Problem details >> The expected output is every line from the one containing "Verfügung, der auch" to the end of the data below, exactly, and no other line.

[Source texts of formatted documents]
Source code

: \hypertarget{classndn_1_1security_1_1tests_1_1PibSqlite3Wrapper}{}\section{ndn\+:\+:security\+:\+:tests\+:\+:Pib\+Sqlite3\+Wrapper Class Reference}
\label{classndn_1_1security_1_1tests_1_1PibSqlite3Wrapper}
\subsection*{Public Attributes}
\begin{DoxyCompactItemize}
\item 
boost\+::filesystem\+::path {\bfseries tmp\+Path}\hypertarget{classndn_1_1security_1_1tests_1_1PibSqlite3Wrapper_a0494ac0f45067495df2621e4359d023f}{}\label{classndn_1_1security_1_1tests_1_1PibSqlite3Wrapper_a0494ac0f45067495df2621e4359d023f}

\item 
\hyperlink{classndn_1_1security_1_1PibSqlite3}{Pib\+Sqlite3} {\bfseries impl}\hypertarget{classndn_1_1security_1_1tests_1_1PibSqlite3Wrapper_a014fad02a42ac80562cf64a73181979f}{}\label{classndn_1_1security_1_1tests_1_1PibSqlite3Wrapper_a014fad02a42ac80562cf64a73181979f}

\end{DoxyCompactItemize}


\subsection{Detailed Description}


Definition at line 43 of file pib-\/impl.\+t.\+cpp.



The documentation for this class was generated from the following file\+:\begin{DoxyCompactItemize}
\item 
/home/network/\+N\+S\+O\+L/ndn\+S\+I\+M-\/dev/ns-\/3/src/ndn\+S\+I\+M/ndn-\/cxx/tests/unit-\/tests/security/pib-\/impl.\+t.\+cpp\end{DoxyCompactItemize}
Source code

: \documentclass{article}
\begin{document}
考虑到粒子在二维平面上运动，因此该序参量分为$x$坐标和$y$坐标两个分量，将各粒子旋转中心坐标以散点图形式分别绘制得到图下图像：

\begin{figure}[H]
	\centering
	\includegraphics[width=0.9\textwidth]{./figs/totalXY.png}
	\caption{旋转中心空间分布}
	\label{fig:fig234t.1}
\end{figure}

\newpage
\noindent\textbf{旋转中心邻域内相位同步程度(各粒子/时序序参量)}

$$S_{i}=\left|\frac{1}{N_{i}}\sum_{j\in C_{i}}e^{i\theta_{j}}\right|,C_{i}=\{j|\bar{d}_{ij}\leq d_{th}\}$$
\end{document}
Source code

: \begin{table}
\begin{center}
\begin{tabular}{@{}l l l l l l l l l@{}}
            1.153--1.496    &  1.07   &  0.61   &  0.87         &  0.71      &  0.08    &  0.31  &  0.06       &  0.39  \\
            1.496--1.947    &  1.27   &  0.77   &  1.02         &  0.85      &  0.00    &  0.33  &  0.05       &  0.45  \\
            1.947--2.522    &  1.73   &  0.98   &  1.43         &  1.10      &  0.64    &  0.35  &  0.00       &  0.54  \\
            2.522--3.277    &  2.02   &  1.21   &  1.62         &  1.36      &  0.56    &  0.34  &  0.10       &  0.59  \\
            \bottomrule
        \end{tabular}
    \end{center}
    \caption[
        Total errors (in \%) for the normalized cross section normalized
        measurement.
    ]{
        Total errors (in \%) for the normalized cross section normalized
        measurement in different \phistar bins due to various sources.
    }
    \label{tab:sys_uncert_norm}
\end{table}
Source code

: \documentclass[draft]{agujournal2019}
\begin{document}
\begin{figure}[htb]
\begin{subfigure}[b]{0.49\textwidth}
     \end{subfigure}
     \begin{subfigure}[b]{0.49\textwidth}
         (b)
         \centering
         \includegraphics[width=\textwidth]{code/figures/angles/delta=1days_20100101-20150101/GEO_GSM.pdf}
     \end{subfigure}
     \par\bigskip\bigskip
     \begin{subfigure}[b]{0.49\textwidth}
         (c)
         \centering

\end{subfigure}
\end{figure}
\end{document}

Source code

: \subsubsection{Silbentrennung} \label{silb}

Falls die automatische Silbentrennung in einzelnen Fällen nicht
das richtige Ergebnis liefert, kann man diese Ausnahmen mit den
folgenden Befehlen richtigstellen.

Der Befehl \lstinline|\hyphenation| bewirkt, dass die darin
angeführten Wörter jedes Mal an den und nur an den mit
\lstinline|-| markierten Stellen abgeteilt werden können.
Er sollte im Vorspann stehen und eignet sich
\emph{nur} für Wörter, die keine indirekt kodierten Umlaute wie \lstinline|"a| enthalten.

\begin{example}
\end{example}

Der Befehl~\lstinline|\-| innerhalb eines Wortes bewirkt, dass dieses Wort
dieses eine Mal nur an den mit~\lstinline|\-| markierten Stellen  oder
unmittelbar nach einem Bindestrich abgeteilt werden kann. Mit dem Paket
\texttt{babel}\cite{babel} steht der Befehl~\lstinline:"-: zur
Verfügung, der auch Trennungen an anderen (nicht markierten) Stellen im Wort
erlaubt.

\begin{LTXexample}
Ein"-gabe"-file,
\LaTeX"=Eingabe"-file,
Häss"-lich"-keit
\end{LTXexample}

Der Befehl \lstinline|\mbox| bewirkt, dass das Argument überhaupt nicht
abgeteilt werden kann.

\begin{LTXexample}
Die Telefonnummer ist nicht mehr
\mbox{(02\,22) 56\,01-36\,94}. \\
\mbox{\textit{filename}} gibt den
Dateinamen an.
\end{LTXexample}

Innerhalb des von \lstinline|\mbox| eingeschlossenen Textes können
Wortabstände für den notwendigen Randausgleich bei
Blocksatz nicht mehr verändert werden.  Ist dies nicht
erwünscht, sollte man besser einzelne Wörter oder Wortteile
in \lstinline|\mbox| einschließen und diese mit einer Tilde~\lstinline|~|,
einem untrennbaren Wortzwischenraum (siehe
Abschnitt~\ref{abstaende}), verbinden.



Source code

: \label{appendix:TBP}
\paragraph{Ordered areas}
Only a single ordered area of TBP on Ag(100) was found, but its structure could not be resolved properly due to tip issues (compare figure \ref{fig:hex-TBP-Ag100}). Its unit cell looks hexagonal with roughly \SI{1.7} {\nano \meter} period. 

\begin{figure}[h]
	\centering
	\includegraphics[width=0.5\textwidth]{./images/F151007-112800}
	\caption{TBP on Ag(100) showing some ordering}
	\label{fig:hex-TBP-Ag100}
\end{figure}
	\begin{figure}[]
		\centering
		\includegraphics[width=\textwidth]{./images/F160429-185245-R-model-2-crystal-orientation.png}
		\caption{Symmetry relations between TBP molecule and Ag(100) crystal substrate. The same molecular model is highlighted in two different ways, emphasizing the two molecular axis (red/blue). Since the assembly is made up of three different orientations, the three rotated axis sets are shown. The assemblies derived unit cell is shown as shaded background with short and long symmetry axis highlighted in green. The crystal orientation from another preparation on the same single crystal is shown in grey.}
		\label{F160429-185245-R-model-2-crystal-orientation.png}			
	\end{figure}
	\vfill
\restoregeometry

Answer space >>
Verfügung, der auch Trennungen an anderen (nicht markierten) Stellen im Wort
erlaubt.

\begin{LTXexample}
Ein"-gabe"-file,
\LaTeX"=Eingabe"-file,
Häss"-lich"-keit
\end{LTXexample}

Der Befehl \lstinline|\mbox| bewirkt, dass das Argument überhaupt nicht
abgeteilt werden kann.

\begin{LTXexample}
Die Telefonnummer ist nicht mehr
\mbox{(02\,22) 56\,01-36\,94}. \\
\mbox{\textit{filename}} gibt den
Dateinamen an.
\end{LTXexample}

Innerhalb des von \lstinline|\mbox| eingeschlossenen Textes können
Wortabstände für den notwendigen Randausgleich bei
Blocksatz nicht mehr verändert werden.  Ist dies nicht
erwünscht, sollte man besser einzelne Wörter oder Wortteile
in \lstinline|\mbox| einschließen und diese mit einer Tilde~\lstinline|~|,
einem untrennbaren Wortzwischenraum (siehe
Abschnitt~\ref{abstaende}), verbinden.



Source code

: \label{appendix:TBP}
\paragraph{Ordered areas}
Only a single ordered area of TBP on Ag(100) was found, but its structure could not be resolved properly due to tip issues (compare figure \ref{fig:hex-TBP-Ag100}). Its unit cell looks hexagonal with roughly \SI{1.7} {\nano \meter} period. 

\begin{figure}[h]
	\centering
	\includegraphics[width=0.5\textwidth]{./images/F151007-112800}
	\caption{TBP on Ag(100) showing some ordering}
	\label{fig:hex-TBP-Ag100}
\end{figure}
	\begin{figure}[]
		\centering
		\includegraphics[width=\textwidth]{./images/F160429-185245-R-model-2-crystal-orientation.png}
		\caption{Symmetry relations between TBP molecule and Ag(100) crystal substrate. The same molecular model is highlighted in two different ways, emphasizing the two molecular axis (red/blue). Since the assembly is made up of three different orientations, the three rotated axis sets are shown. The assemblies derived unit cell is shown as shaded background with short and long symmetry axis highlighted in green. The crystal orientation from another preparation on the same single crystal is shown in grey.}
		\label{F160429-185245-R-model-2-crystal-orientation.png}			
	\end{figure}
	\vfill
\restoregeometry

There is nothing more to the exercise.